— Ах, — вздохнула ПРА.
— У нас выбор между биопсией бритья и биопсией удаления. Удаление травмирует радикальнее, зато существенно уменьшает риск, что со временем разовьется рак. Думаю, мы остановим свой выбор на удалении.
— Ах, — повторила ПРА.
— Ну, наши-то родинки остаются при нас, в этом смысле ничто не изменится, — игривым тоном добавил папа. — А у Солли по отношению к своей никогда не было особых эмоций. Верно, Солли?
— Да нет, — сказал я.
— Вот как? — Папа был малость сбит с толку. — И какие же у тебя эмоции?
— Негативные. У меня это вызывает отторжение.
— Видите? — воскликнула мама торжествующе. — Вот вам и четвертое основание. Итак, мы планируем сделать эту операцию в начале июля. Тогда у Сола все лето будет впереди, ранка успеет зарубцеваться, и он сможет с легким сердцем пойти в школу в сентябре.
ПРА опустила глаза, погладила родинку на сгибе своей левой руки и пробормотала какое-то слово, похожее на «Лютня».
— Прошу прощения? — переспросила мама.
— Моя зовется «Лютней», — буркнула ПРА с усмешкой, и мама бросила на папу быстрый, но настойчивый взгляд, будто говорила: «Нет, ты видишь?
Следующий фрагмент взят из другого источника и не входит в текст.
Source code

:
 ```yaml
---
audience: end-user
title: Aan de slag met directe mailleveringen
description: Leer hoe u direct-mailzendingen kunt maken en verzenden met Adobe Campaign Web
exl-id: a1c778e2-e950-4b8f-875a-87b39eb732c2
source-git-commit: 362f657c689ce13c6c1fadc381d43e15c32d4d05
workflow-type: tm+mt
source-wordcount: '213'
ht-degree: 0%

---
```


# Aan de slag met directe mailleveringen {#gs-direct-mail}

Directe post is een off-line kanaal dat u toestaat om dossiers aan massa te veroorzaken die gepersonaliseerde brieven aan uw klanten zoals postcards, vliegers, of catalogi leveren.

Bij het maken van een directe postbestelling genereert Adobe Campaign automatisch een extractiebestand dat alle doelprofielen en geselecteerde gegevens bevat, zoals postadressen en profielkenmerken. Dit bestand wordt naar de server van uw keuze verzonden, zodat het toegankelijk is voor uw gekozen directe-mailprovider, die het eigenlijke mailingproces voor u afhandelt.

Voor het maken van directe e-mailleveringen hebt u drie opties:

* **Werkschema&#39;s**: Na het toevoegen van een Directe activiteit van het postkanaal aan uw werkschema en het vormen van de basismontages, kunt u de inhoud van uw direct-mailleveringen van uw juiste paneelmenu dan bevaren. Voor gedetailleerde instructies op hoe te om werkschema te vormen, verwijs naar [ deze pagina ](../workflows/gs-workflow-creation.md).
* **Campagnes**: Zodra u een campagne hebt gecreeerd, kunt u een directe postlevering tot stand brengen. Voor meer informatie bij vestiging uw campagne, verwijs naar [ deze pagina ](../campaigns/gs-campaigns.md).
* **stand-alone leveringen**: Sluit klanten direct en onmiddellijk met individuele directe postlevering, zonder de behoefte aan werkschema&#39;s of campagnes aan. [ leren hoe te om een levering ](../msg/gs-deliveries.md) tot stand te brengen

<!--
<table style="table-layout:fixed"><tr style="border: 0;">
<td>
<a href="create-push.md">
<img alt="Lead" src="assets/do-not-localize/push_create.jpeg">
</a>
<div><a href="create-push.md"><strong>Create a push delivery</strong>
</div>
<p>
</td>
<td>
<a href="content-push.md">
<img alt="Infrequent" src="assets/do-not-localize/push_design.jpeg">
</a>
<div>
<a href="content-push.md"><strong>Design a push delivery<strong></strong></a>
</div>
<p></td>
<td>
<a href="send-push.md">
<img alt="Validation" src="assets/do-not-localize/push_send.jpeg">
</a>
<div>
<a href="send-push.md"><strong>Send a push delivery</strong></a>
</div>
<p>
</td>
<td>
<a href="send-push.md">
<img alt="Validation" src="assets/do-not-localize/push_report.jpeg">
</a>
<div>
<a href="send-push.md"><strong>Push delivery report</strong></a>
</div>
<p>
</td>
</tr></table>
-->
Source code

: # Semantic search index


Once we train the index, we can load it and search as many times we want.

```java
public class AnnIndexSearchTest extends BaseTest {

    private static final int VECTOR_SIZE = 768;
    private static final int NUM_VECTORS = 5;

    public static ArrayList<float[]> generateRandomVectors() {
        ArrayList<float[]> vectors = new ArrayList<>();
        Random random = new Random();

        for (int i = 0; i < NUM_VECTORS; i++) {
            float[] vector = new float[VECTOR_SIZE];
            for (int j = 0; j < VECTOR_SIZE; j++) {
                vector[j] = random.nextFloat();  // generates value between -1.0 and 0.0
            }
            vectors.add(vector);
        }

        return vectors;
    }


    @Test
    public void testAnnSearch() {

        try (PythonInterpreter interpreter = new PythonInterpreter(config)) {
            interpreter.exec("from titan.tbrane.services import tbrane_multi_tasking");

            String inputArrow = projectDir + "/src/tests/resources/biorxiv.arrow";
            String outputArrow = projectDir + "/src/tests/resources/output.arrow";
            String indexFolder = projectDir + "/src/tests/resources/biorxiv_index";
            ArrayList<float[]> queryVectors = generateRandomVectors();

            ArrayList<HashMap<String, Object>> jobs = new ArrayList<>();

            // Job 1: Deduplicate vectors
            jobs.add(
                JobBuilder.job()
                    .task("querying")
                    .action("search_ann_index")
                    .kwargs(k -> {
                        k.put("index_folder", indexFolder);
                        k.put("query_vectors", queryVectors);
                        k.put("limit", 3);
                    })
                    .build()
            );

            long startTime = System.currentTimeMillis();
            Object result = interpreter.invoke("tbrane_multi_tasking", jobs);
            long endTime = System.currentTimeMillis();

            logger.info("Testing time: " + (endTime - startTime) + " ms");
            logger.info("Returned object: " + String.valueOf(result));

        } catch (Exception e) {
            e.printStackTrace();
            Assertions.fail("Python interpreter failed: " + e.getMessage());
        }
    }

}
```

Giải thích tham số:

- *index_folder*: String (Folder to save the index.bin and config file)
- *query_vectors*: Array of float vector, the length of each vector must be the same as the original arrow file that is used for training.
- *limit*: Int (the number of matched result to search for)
У нее крыша поехала…», а папа в ответ покосился на маму свирепо, дескать, «Молчи!». У меня не было ни малейшей охоты присутствовать при этой сцене, так что я поспешил уйти, улизнул в свою комнату.
Когда я вернулся на кухню, атмосфера там изменилась еще заметнее, ведь пора было собираться в церковь. Мама попросила папу помочь ей убрать со стола, и он приступил к этому делу, ни слова не говоря.
В половине одиннадцатого мы уселись в папину машину, он задним ходом выехал из аллеи и повернул к церкви. Я сидел, привязанный ремнем безопасности, на заднем сиденье, и, пока мы на малой скорости проезжали по красивым, обсаженным деревьями улицам нашего спокойного и уютного квартала, папа начал рассказывать нам историю.
— Помню, однажды, когда мне было столько лет, сколько тебе, Солли, я провел несколько месяцев вдвоем с отцом, ведь моя мать, как обычно, где-то колесила, вот Эрра и предложила нам в воскресенье отправиться на пикник в Центральный парк вместе с одной ее приятельницей…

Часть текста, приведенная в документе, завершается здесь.